- Type: Battle Rifle
- Place of origin: France

Production history
- Designed: 1962
- Manufacturer: Manufacture d'armes de Saint-Étienne

Specifications
- Mass: 4.53 kg
- Length: 1040 mm
- Barrel length: 500 mm
- Cartridge: 7.62×51mm NATO
- Caliber: 7.62 mm
- Action: Gas-operated
- Rate of fire: 600 rpm
- Effective firing range: 400–800 m
- Feed system: 20-round detachable box magazine
- Sights: Iron sights

= FA-MAS Type 62 =

The FA-MAS Type 62 is a 7.62×51mm NATO rifle developed by the French Army as a replacement for the MAS-49/56. It was the last in series of 40 different prototype rifles designed between 1952 and 1962. However, the introduction of the 5.56×45mm cartridge caused the French to rethink their approach and the project was eventually cancelled.

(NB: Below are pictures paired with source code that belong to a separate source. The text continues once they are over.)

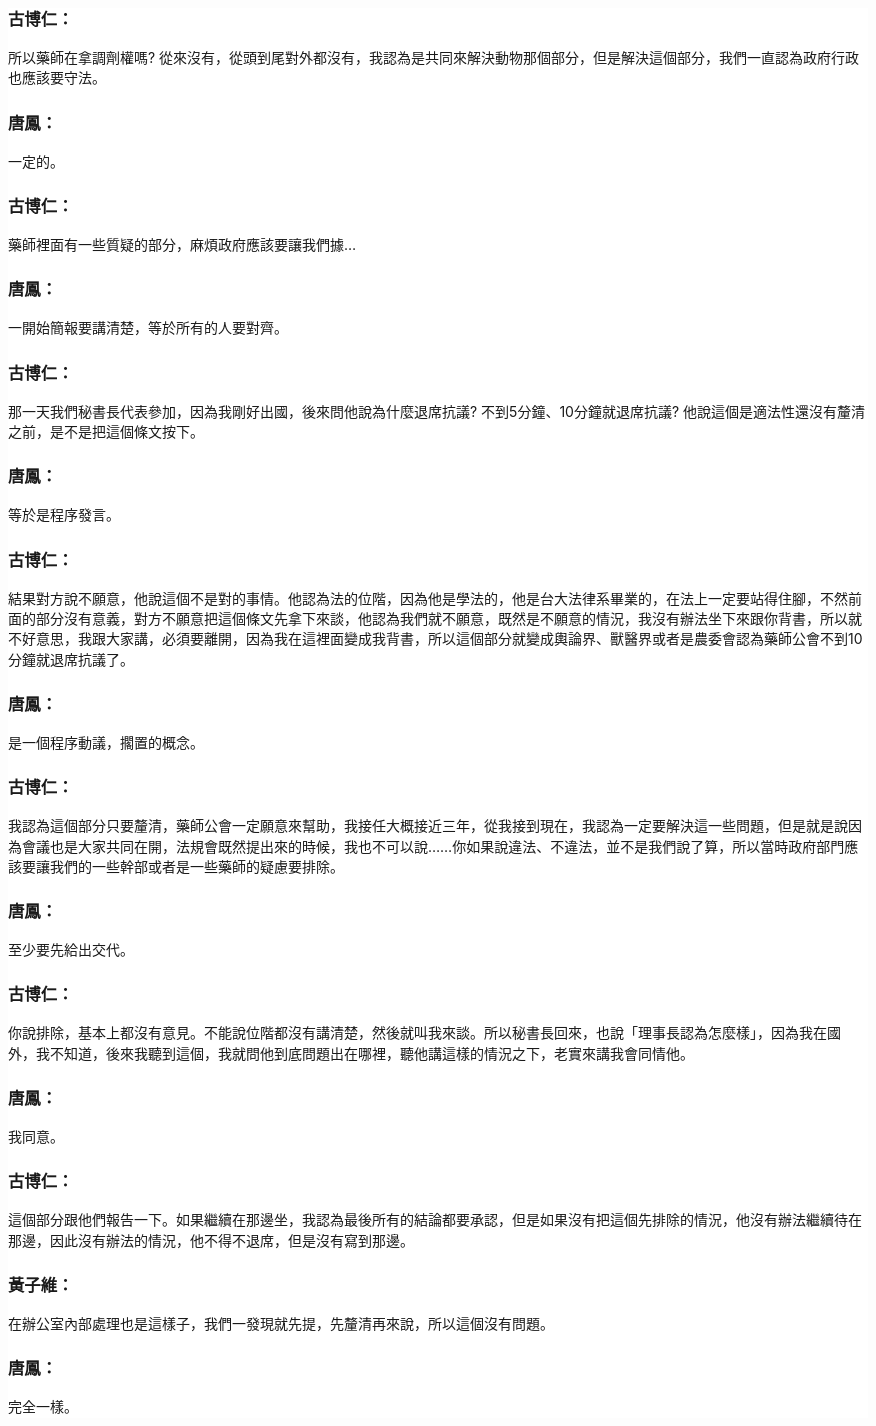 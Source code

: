 ### 古博仁：
所以藥師在拿調劑權嗎? 從來沒有，從頭到尾對外都沒有，我認為是共同來解決動物那個部分，但是解決這個部分，我們一直認為政府行政也應該要守法。

### 唐鳳：
一定的。

### 古博仁：
藥師裡面有一些質疑的部分，麻煩政府應該要讓我們據…

### 唐鳳：
一開始簡報要講清楚，等於所有的人要對齊。

### 古博仁：
那一天我們秘書長代表參加，因為我剛好出國，後來問他說為什麼退席抗議? 不到5分鐘、10分鐘就退席抗議? 他說這個是適法性還沒有釐清之前，是不是把這個條文按下。

### 唐鳳：
等於是程序發言。

### 古博仁：
結果對方說不願意，他說這個不是對的事情。他認為法的位階，因為他是學法的，他是台大法律系畢業的，在法上一定要站得住腳，不然前面的部分沒有意義，對方不願意把這個條文先拿下來談，他認為我們就不願意，既然是不願意的情況，我沒有辦法坐下來跟你背書，所以就不好意思，我跟大家講，必須要離開，因為我在這裡面變成我背書，所以這個部分就變成輿論界、獸醫界或者是農委會認為藥師公會不到10分鐘就退席抗議了。

### 唐鳳：
是一個程序動議，擱置的概念。

### 古博仁：
我認為這個部分只要釐清，藥師公會一定願意來幫助，我接任大概接近三年，從我接到現在，我認為一定要解決這一些問題，但是就是說因為會議也是大家共同在開，法規會既然提出來的時候，我也不可以說……你如果說違法、不違法，並不是我們說了算，所以當時政府部門應該要讓我們的一些幹部或者是一些藥師的疑慮要排除。

### 唐鳳：
至少要先給出交代。

### 古博仁：
你說排除，基本上都沒有意見。不能說位階都沒有講清楚，然後就叫我來談。所以秘書長回來，也說「理事長認為怎麼樣」，因為我在國外，我不知道，後來我聽到這個，我就問他到底問題出在哪裡，聽他講這樣的情況之下，老實來講我會同情他。

### 唐鳳：
我同意。

### 古博仁：
這個部分跟他們報告一下。如果繼續在那邊坐，我認為最後所有的結論都要承認，但是如果沒有把這個先排除的情況，他沒有辦法繼續待在那邊，因此沒有辦法的情況，他不得不退席，但是沒有寫到那邊。

### 黃子維：
在辦公室內部處理也是這樣子，我們一發現就先提，先釐清再來說，所以這個沒有問題。

### 唐鳳：
完全一樣。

The Type 62's bayonet was later adopted for use on the FAMAS rifle.

==Predecessors==

===Type-55===
The MAS-55 has its gas piston underneath its barrel and operated in a similar way to the FM1924/29 light machine gun but resulted in a heavy rifle for its type.

===Type-56===
The Type-56 was a simpler alternative to the Type-55 and was closer to the FN FAL.

===Type-59===
The Type-59 came with an improved stock and foregrip. It also came with a folding stock, bipod and infra-red sight as the AP61.